As its population ages, the United States increasingly relies on foreign-born workers to sustain a robust workforce. The Census Bureau estimates that by 2030, immigration will overtake natural increase (births minus deaths) as the primary driver of population growth. Understanding how immigrants are absorbed into and change local economies thus remains vital to economic policy-making moving forward.

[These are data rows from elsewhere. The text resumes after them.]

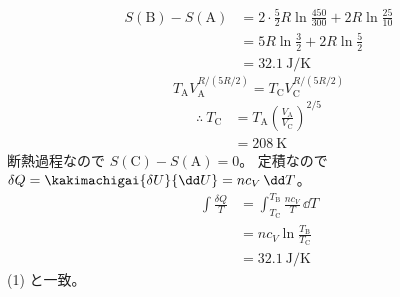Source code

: \begin{align*}
S(\mathrm{B})-S(\mathrm{A})&=2\cdot\frac{5}{2}R\ln\frac{450}{300}+2R\ln\frac{25}{10}\\
&=5R\ln\frac{3}{2}+2R\ln\frac{5}{2}\\
&=\qty{32.1}{\joule\per\kelvin}
\end{align*}
\[ T_{\mathrm{A}}V_{\mathrm{A}}^{R/(5R/2)}=T_{\mathrm{C}}V_{\mathrm{C}}^{R/(5R/2)} \]
\begin{align*}
\therefore\ T_{\mathrm{C}}&=T_{\mathrm{A}}\left(\frac{V_{\mathrm{A}}}{V_{\mathrm{C}}}\right)^{2/5}\\
&=\qty{208}{\kelvin}
\end{align*}
断熱過程なので $S(\mathrm{C})-S(\mathrm{A})=0$。
定積なので $\delta Q=\kakimachigai{\delta U}{\dd U}=nc_{V}\,\dd T$。
\begin{align*}
\int\frac{\delta Q}{T}&=\int_{T_{\mathrm{C}}}^{T_{\mathrm{B}}}\frac{nc_{V}}{T}\,\dd T\\
&=nc_{V}\ln\frac{T_{\mathrm{B}}}{T_{\mathrm{C}}}\\
&=\qty{32.1}{\joule\per\kelvin}
\end{align*}
(1) と一致。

Textbook economic models tend to treat labor demand responses to immigration as homogeneous and represented by a single firm. Recent data advances—that allow us to study individual firm behavior—have dramatically expanded our insight into how labor demand responses in fact vary substantially across firms. This paper adds to such literature by explicitly studying the extensive margin of firm response (entry and exit). It provides evidence that immigrant inflows into U.S. local labor markets lead to increased firm presence, then seeks to understand the sources and consequences of this relationship. By pooling together two well-known case studies using synthetic control methods, it finds a causal effect of immigrant inflows on firm presence. A broader analysis using confidential data from the U.S. Census Bureau's Longitudinal Business Database (LBD) indicates that this relationship is primarily accounted for by new, single-establishment firms in industries that are final-goods-selling and that employ workers without college degrees in production. These new firms mediate more than 50 percent of immigrant-induced job creation and replace lower-productivity firms in the same industries, indicative of an increase in creative destruction. Supply-side factors—immigrant entrepreneurship and the attractiveness of immigrant workers, rather than immigrant consumer demand—drive these dynamics, which are captured in a model of the local economy where firms differ in how they use immigrant labor.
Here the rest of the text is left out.